Em nosso estudo não foram observadas diferenças quanto à frequência de baixa estatura e sobrepeso/obesidade nas diferentes faixas de peso de nascimento, de idade gestacional e entre PIG e AIG; esses resultados nos fazem considerar que mesmo as crianças menores ao nascer e/ou com menor idade gestacional, provavelmente apresentaram um catch-up mais acelerado de peso nos primeiros anos de vida e, portanto, podem estar mais susceptíveis às complicações metabólicas posteriores como relatado na literatura28.
Neste trabalho, os meninos com BPN tiveram duas vezes mais chance de apresentar sobrepeso/obesidade em comparação com as meninas. Nos últimos anos diversos estudos têm destacado as diferenças quanto ao sexo no crescimento intrauterino e, consequentemente, no risco de BPN e desfechos futuros a ele relacionados29,30. É descrito que o dismorfismo sexual influencia no metabolismo energético, na transferência de nutrientes pela placenta, bem como nas concentrações de leptina30,31.
Eriksson et al.32,33 demonstraram que meninos com BPN e obesidade na infância têm maior risco de desenvolver doenças cardiovasculares (DCV) na vida adulta, o que comprova um comportamento distinto entre os sexos durante a programação metabólica. Coorte conduzida por Huang et al.34 estudaram a interação entre o sexo, peso ao nascer, desenvolvimento de adiposidade e fatores de risco para DCV na adolescência. Os autores observaram que os meninos com BPN e ganho de peso acelerado a partir dos três anos de vida apresentavam mais fatores para DCV na adolescência. Da mesma forma, o presente estudo demonstrou maior chance para as crianças do sexo masculino com BPN apresentar sobrepeso/obesidade na infância e, consequentemente, as possíveis morbidades associadas e risco para DCV na vida adulta.

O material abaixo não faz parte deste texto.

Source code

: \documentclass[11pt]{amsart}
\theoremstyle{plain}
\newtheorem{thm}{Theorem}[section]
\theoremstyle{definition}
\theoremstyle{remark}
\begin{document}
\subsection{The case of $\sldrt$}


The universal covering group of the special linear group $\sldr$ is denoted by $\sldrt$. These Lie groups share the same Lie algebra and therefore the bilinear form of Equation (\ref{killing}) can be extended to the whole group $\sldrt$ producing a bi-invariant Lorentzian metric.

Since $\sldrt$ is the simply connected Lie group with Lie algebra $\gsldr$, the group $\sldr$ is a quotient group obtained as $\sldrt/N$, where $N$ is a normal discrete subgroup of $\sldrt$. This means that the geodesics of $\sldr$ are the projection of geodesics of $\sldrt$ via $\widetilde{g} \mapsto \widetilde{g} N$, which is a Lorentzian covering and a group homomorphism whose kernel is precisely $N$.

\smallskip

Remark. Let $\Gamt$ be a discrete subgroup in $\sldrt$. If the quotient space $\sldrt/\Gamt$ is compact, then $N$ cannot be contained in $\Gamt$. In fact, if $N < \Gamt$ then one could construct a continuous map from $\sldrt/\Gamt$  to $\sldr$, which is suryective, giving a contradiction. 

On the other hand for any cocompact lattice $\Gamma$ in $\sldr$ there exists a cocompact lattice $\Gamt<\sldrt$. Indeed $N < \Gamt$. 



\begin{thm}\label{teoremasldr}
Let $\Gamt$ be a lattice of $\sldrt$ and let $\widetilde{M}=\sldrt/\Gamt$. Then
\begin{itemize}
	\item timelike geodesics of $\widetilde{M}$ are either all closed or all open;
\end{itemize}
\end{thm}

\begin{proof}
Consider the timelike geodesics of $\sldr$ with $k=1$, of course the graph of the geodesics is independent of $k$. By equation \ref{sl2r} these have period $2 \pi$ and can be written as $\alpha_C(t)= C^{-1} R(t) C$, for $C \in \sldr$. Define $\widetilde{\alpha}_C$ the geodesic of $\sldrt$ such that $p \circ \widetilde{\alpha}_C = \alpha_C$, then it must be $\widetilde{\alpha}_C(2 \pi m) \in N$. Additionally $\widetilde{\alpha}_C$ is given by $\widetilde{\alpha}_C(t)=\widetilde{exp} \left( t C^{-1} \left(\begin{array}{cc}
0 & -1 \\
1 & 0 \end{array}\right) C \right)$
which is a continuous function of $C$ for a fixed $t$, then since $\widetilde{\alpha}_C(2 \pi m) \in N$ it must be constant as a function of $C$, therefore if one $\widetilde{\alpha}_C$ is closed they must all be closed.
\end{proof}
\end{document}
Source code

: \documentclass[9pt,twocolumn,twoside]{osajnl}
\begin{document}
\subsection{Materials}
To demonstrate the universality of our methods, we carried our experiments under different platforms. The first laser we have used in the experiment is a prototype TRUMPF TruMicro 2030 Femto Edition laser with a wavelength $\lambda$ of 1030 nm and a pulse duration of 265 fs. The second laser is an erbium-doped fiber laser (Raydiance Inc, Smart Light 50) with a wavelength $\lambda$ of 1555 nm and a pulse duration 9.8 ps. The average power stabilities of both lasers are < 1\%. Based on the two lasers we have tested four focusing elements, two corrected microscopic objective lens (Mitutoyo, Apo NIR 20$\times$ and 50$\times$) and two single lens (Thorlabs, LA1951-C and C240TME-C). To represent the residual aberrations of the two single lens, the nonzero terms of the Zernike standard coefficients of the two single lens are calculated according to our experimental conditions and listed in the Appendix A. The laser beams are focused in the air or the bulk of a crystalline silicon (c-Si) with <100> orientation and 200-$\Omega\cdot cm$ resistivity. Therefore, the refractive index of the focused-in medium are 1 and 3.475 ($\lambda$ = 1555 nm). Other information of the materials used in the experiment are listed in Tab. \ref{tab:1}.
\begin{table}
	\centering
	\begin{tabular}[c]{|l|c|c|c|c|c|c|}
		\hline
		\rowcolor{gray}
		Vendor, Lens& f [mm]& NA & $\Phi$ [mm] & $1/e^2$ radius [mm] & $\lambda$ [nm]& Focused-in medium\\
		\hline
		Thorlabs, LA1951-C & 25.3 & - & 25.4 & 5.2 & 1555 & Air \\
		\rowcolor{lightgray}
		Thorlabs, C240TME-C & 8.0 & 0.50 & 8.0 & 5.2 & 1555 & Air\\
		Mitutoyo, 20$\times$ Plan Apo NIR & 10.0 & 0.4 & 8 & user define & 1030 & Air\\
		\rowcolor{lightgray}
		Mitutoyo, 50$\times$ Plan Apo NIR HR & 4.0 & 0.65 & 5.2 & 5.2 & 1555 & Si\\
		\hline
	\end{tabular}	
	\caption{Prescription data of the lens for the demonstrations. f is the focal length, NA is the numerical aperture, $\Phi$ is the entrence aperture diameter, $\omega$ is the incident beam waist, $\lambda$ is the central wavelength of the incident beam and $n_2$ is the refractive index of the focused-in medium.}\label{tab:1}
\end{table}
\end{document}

Algumas limitações devem ser consideradas neste estudo como o preenchimento incompleto das DNV; o número de crianças com BPN não localizadas; a não obtenção de dados sobre alimentação e atividade física atual e avaliação da evolução pondero-estatural.
Concluindo, o presente estudo identificou que, na idade pré-escolar e escolar, a maioria das crianças com BPN já fez recuperação da estatura e parcela significativa já apresenta sobrepeso/obesidade, que foi mais frequente no sexo masculino. Houve associação entre a condição nutricional das crianças e a materna atual. O acompanhamento de forma integral da criança com BPN possibilita identificar precocemente outros fatores de risco para alterações no crescimento, na condição nutricional e provável desenvolvimento de doenças crônicas na vida adulta e reforça um papel relevante no cuidado e atenção à saúde da criança.